Norridge school stages winter concert
Kindergarteners and first graders perform "The Penguin Polka" during a dress rehearsal for the Winter Concert at Pennoyer School in Norridge on Dec. 18. | Ryan Pagelow~Sun-Times Media
Updated: January 28, 2013 6:36AM
NORRIDGE — Preparing for a concert is more than just learning the notes.
“Music is a fine art, but it’s also much more than that,” said Lisa Petergal, music teacher at Pennoyer School in Norridge.
“Students are learning discipline.

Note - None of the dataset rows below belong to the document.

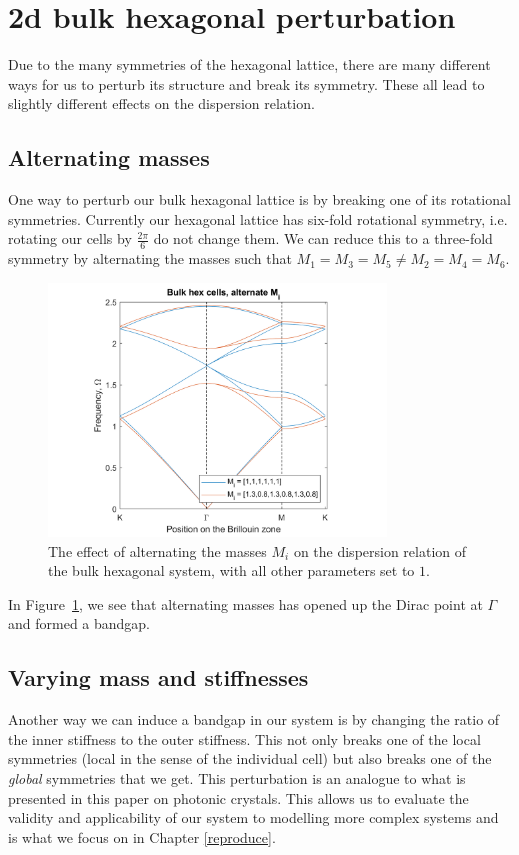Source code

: \section{2d bulk hexagonal perturbation}
Due to the many symmetries of the hexagonal lattice, there are many different
ways for us to perturb its structure and break its symmetry. These all lead to
slightly different effects on the dispersion relation.

\subsection{Alternating masses}
One way to perturb our bulk hexagonal lattice is by breaking one of its
rotational symmetries. Currently our hexagonal lattice has six-fold rotational
symmetry, i.e. rotating our cells by $\frac{2\pi}{6}$ do not change them. We can
reduce this to a three-fold symmetry by alternating the masses such that
$M_1=M_3=M_5 \neq M_2=M_4=M_6$.

\begin{figure}[!h]
\centering
\includegraphics[width=0.8\textwidth]{imgs/hexperturbM.png}
\caption{\label{fig:hexM} The effect of alternating the masses $M_i$ on the
  dispersion relation of the bulk hexagonal system, with all other parameters
  set to $1$.}
\end{figure}

In Figure~\ref{fig:hexM}, we see that alternating masses has opened up the
Dirac point at $\Gamma$ and formed a bandgap.

\subsection{Varying mass and stiffnesses}
Another way we can induce a bandgap in our system is by changing the ratio of
the inner stiffness to the outer stiffness. This not only breaks one of the
local symmetries (local in the sense of the individual cell) but also breaks
one of the \textit{global} symmetries that we get. This perturbation is an
analogue to what is presented in this paper on photonic crystals.\cite{wuandhu}
This allows us to evaluate the validity and applicability of our system to
modelling more complex systems and is what we focus on in Chapter
\ref{reproduce}.

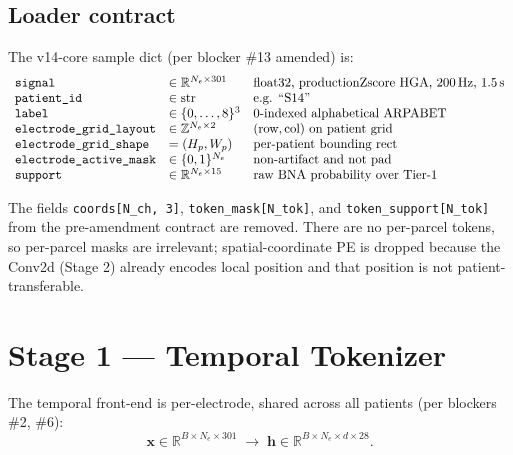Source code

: \documentclass[11pt,letterpaper]{article}
\newcommand{\R}{\mathbb{R}}
\newcommand{\bx}{\mathbf{x}}
\newcommand{\bh}{\mathbf{h}}
\begin{document}
\subsection{Loader contract}

The v14-core sample dict (per blocker \#13 amended) is:
\begin{equation*}
\begin{array}{lll}
\texttt{signal}                  & \in \R^{N_e \times 301}      & \text{float32, productionZscore HGA, 200\,Hz, 1.5\,s} \\
\texttt{patient\_id}             & \in \text{str}               & \text{e.g. ``S14''} \\
\texttt{label}                   & \in \{0,\ldots,8\}^{3}        & \text{0-indexed alphabetical ARPABET} \\
\texttt{electrode\_grid\_layout} & \in \mathbb{Z}^{N_e \times 2} & (\text{row}, \text{col}) \text{ on patient grid} \\
\texttt{electrode\_grid\_shape}  & = (H_p, W_p)                  & \text{per-patient bounding rect} \\
\texttt{electrode\_active\_mask} & \in \{0,1\}^{N_e}             & \text{non-artifact and not pad} \\
\texttt{support}                 & \in \R^{N_e \times 15}        & \text{raw BNA probability over Tier-1}
\end{array}
\end{equation*}

The fields \texttt{coords[N\_ch, 3]}, \texttt{token\_mask[N\_tok]}, and \texttt{token\_support[N\_tok]} from the pre-amendment contract are removed. There are no per-parcel tokens, so per-parcel masks are irrelevant; spatial-coordinate PE is dropped because the Conv2d (Stage 2) already encodes local position and that position is not patient-transferable.


\section{Stage 1 --- Temporal Tokenizer}

The temporal front-end is per-electrode, shared across all patients (per blockers \#2, \#6):
\begin{equation}
\bx \in \R^{B \times N_e \times 301}
\;\rightarrow\;
\bh \in \R^{B \times N_e \times d \times 28}.
\end{equation}
\end{document}

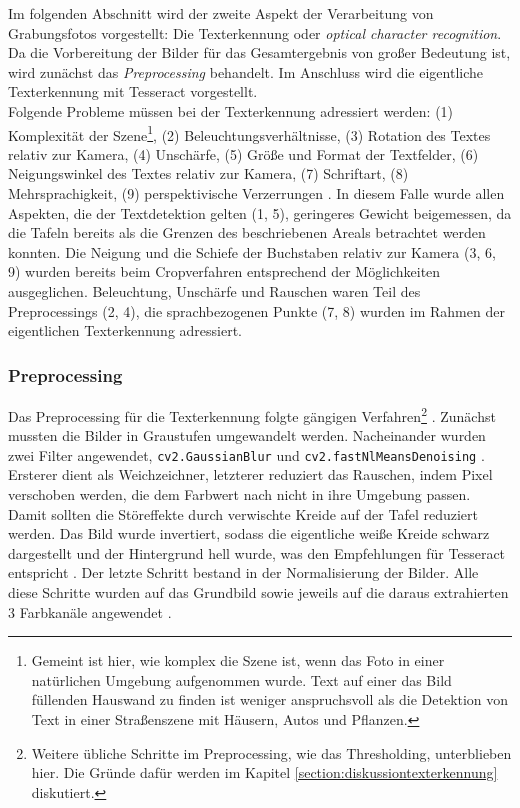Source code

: Im folgenden Abschnitt wird der zweite Aspekt der Verarbeitung von Grabungsfotos vorgestellt: Die Texterkennung oder \textit{optical character recognition}. Da die Vorbereitung der Bilder für das Gesamtergebnis von großer Bedeutung ist, wird zunächst das \textit{Preprocessing} behandelt. Im Anschluss wird die eigentliche Texterkennung mit Tesseract vorgestellt.\\
Folgende Probleme müssen bei der Texterkennung adressiert werden: (1) Komplexität der Szene\footnote{Gemeint ist hier, wie komplex die Szene ist, wenn das Foto in einer natürlichen Umgebung aufgenommen wurde. Text auf einer das Bild füllenden Hauswand zu finden ist weniger anspruchsvoll als die Detektion von Text in einer Straßenszene mit Häusern, Autos und Pflanzen.}, (2) Beleuchtungsverhältnisse, (3) Rotation des Textes relativ zur Kamera, (4) Unschärfe, (5) Größe und Format der Textfelder, (6) Neigungswinkel des Textes relativ zur Kamera, (7) Schriftart, (8) Mehrsprachigkeit, (9) perspektivische Verzerrungen \cite{hamad}. In diesem Falle wurde allen Aspekten, die der Textdetektion gelten (1, 5), geringeres Gewicht beigemessen, da die Tafeln bereits als die Grenzen des beschriebenen Areals betrachtet werden konnten. Die Neigung und die Schiefe der Buchstaben relativ zur Kamera (3, 6, 9) wurden bereits beim Cropverfahren entsprechend der Möglichkeiten ausgeglichen. Beleuchtung, Unschärfe und Rauschen waren Teil des Preprocessings (2, 4), die sprachbezogenen Punkte (7, 8) wurden im Rahmen der eigentlichen Texterkennung adressiert.

\subsubsection{Preprocessing}

Das Preprocessing für die Texterkennung folgte gängigen Verfahren\footnote{Weitere übliche Schritte im Preprocessing, wie das Thresholding, unterblieben hier. Die Gründe dafür werden im Kapitel \ref{section:diskussiontexterkennung} diskutiert.} \cite{jenilshah}{}  \cite{sumedhahallale}. Zunächst mussten die Bilder in Graustufen umgewandelt werden. Nacheinander wurden zwei Filter angewendet, \verb|cv2.GaussianBlur| \cite{opencvfilter}{} und \verb|cv2.fastNlMeansDenoising| \cite{opencvdenoise}. Ersterer dient als Weichzeichner, letzterer reduziert das Rauschen, indem Pixel verschoben werden, die dem Farbwert nach nicht in ihre Umgebung passen. Damit sollten die Störeffekte durch verwischte Kreide auf der Tafel reduziert werden. Das Bild wurde invertiert, sodass die eigentliche weiße Kreide schwarz dargestellt und der Hintergrund hell wurde, was den Empfehlungen für Tesseract entspricht \cite{tesseractoptimum}. Der letzte Schritt bestand in der Normalisierung der Bilder. Alle diese Schritte wurden auf das Grundbild sowie jeweils auf die daraus extrahierten 3 Farbkanäle angewendet \cite{xilinchen}.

They have to practice.”
There was a lot of practicing before Pennoyer students performed in their annual winter concert Dec. 18.
The performance included winter-themed, traditional Christmas, Hanukkah and Middle Eastern songs.
“We want to be inclusive,” Petergal said.
Music is a way for many students to express themselves, she noted.
“Not all students have to solo,” Petergal said.
As part of a group, an individual can perform without all the pressure.
“They still get that enjoyment,” Petergal said.
And the performers are not static.
“We incorporate a lot of movement,” Petergal said.
The third-graders, in a takeoff on the Rockettes, danced with candy canes.
Second-graders, wearing antlers, performed “Blizten’s Boogies.”
Students in kindergarten through fourth grade learn music as part of the general curriculum.
Students may engage in such extracurricular activities such as chorus or recorder, a wind instrument in the flute family of instruments.
For the concert, students begin rehearsing the first week of November.
“There are a lot of students involved,” Petergal said.
The eighth-graders serve as assistants, taking charge of lighting, sound, announcing and decorating.
Some also provide piano accompaniments.
“We practice during the general music class, then a week before the concert we have whole-grade rehearsals that include anywhere from 40-55 kids,” Petergal explained.
Petergal believes the music program can bring joy to her students.
“I hope it adds something special in their lives,” she said.
Upon occasion, she hears from graduates.
“They come back to say they’ve continued on in chorus or band,” she said with a smile.
Recently a couple of students she had in 2002 told her they just were thinking about some song they learned from her.
“It’s wonderful for me to know, 11 or 12 years later, that some of my students are still thinking about the class.”